The price of oil and natural gas will go up relentlessly due to geological depletion and political crises in extracting countries. Since the hydrogen infrastructure will be built using the existing oil-based infrastructure (i.e. internal combustion engine vehicles, power plants and factories, plastics, etc), the price of hydrogen will go up as well -- it will never be cheaper than fossil fuels. As depletion continues, factories will be driven out of business by high fuel costs (20, 21, 22) and the parts necessary to build the extremely complex storage tanks and fuel cells might become unavailable. In a society that’s looking more and more like Terry Gilliam’s “Brazil”, hydrogen will be too leaky and explosive to handle.

 

Any diversion of declining fossil fuels to a hydrogen economy subtracts that energy from other possible uses, such as planting, harvesting, delivering, and cooking food, heating homes, and other essential activities.
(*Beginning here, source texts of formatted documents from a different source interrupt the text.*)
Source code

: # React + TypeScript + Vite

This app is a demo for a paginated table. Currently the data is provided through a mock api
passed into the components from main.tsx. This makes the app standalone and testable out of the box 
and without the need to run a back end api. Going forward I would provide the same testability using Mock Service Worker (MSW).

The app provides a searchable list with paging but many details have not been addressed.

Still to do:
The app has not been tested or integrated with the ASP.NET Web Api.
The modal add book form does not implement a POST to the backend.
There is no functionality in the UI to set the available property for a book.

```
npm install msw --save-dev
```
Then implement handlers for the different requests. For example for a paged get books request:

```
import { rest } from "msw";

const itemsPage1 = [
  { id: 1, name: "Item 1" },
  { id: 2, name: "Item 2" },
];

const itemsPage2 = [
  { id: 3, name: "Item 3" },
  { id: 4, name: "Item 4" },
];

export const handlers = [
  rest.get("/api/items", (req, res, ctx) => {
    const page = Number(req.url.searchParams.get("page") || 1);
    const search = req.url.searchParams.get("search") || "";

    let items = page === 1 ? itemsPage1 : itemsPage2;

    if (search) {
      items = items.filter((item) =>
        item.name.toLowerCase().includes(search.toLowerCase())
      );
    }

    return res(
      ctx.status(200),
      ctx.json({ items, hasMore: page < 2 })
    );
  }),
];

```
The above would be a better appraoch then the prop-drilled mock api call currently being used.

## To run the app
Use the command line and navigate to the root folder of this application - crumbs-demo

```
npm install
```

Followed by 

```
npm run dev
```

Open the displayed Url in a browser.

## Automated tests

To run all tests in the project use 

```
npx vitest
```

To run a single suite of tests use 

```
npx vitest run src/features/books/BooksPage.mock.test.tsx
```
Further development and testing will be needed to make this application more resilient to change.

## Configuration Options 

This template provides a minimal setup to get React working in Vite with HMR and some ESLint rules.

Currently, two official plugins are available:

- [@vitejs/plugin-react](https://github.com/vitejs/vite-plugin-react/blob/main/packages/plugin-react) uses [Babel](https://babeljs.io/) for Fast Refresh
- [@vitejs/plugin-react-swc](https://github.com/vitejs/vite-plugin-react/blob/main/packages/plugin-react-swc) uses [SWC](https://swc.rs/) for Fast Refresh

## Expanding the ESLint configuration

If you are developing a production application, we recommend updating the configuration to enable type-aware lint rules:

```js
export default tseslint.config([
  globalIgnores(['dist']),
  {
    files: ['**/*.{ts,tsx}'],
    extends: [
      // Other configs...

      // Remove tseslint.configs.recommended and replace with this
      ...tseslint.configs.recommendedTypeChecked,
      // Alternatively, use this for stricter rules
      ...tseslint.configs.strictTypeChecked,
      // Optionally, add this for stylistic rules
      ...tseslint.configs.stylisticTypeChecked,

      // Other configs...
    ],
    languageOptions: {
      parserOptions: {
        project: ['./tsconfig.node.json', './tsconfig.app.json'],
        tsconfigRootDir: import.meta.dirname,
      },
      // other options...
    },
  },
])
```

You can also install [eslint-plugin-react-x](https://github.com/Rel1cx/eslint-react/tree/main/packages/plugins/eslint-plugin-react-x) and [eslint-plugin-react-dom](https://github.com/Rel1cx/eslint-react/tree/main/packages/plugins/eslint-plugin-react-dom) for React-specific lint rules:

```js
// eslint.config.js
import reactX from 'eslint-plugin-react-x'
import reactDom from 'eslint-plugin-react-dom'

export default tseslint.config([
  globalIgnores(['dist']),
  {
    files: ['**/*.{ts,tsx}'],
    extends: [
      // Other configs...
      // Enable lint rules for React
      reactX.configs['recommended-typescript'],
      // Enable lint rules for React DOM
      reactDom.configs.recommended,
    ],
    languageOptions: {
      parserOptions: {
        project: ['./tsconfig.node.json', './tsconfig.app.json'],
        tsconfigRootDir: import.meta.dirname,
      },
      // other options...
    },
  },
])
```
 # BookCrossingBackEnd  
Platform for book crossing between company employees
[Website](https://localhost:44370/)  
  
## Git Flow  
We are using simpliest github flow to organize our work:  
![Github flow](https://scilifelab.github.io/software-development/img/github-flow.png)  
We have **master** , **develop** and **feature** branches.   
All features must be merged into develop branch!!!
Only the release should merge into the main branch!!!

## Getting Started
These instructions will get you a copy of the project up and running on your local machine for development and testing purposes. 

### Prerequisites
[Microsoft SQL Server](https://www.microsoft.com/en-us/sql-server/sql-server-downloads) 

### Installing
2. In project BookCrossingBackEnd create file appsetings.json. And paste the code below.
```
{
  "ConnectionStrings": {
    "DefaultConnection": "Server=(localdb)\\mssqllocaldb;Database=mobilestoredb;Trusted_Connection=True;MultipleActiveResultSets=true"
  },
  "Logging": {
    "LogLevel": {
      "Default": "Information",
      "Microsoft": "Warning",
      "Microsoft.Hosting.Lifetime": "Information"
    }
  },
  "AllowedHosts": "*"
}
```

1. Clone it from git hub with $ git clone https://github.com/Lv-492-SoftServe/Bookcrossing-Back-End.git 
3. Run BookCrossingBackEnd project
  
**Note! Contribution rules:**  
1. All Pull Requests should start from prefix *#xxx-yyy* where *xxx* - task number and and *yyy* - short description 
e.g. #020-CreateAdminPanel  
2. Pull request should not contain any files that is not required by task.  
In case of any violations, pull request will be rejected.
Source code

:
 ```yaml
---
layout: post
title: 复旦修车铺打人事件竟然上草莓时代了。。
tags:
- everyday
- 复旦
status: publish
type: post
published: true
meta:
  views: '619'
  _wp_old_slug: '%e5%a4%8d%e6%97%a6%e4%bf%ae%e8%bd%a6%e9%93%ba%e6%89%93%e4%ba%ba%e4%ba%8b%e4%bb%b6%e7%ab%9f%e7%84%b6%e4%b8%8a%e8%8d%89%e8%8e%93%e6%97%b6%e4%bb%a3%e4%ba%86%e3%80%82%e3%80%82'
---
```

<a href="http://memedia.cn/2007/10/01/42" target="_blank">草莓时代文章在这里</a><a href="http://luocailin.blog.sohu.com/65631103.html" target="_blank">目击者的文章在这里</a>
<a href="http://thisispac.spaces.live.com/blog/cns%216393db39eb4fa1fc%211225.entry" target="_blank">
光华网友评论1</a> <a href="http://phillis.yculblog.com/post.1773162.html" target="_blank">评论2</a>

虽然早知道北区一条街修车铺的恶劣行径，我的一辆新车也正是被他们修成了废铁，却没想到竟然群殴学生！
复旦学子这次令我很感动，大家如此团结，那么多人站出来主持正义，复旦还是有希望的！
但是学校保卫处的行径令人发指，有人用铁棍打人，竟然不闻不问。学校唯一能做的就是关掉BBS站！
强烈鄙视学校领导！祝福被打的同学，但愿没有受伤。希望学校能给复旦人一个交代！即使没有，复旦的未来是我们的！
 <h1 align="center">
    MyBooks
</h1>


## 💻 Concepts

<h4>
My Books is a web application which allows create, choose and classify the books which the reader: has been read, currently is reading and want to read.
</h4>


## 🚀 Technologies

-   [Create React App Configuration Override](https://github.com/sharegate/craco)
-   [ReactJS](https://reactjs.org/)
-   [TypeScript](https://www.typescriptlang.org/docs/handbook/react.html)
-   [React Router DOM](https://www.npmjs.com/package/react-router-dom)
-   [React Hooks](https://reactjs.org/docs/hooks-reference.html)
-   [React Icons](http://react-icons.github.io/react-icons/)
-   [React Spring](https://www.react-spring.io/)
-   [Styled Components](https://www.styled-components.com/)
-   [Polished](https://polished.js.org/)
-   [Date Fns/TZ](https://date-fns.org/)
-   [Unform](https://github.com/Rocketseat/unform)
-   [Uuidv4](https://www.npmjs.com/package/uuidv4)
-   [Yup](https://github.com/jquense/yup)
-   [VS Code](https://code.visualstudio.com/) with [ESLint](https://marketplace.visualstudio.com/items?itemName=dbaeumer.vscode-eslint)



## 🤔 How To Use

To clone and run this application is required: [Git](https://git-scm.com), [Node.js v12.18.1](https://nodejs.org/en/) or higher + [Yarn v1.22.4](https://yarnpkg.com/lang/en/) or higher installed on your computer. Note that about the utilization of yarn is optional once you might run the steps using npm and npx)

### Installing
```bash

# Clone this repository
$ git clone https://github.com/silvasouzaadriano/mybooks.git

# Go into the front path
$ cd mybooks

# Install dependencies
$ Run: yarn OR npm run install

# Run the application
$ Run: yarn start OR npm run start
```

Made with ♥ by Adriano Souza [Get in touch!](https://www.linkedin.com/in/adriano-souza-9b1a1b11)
According to Joseph Romm “The energy and environmental problems facing the nation and the world, especially global warming, are far too serious to risk making major policy mistakes that misallocate scarce resources (3).

 

When fusion can make cheap hydrogen, reliable long-lasting nanotube fuel cells exist, and light-weight leak-proof carbon-fiber polymer-lined storage tanks / pipelines can be made inexpensively, then let’s consider building the hydrogen economy infrastructure. Until then, it’s vaporware. All of the technical obstacles must be overcome for any of this to happen (18). Meanwhile, we should stop the FreedomCAR and start setting higher CAFE standards (19).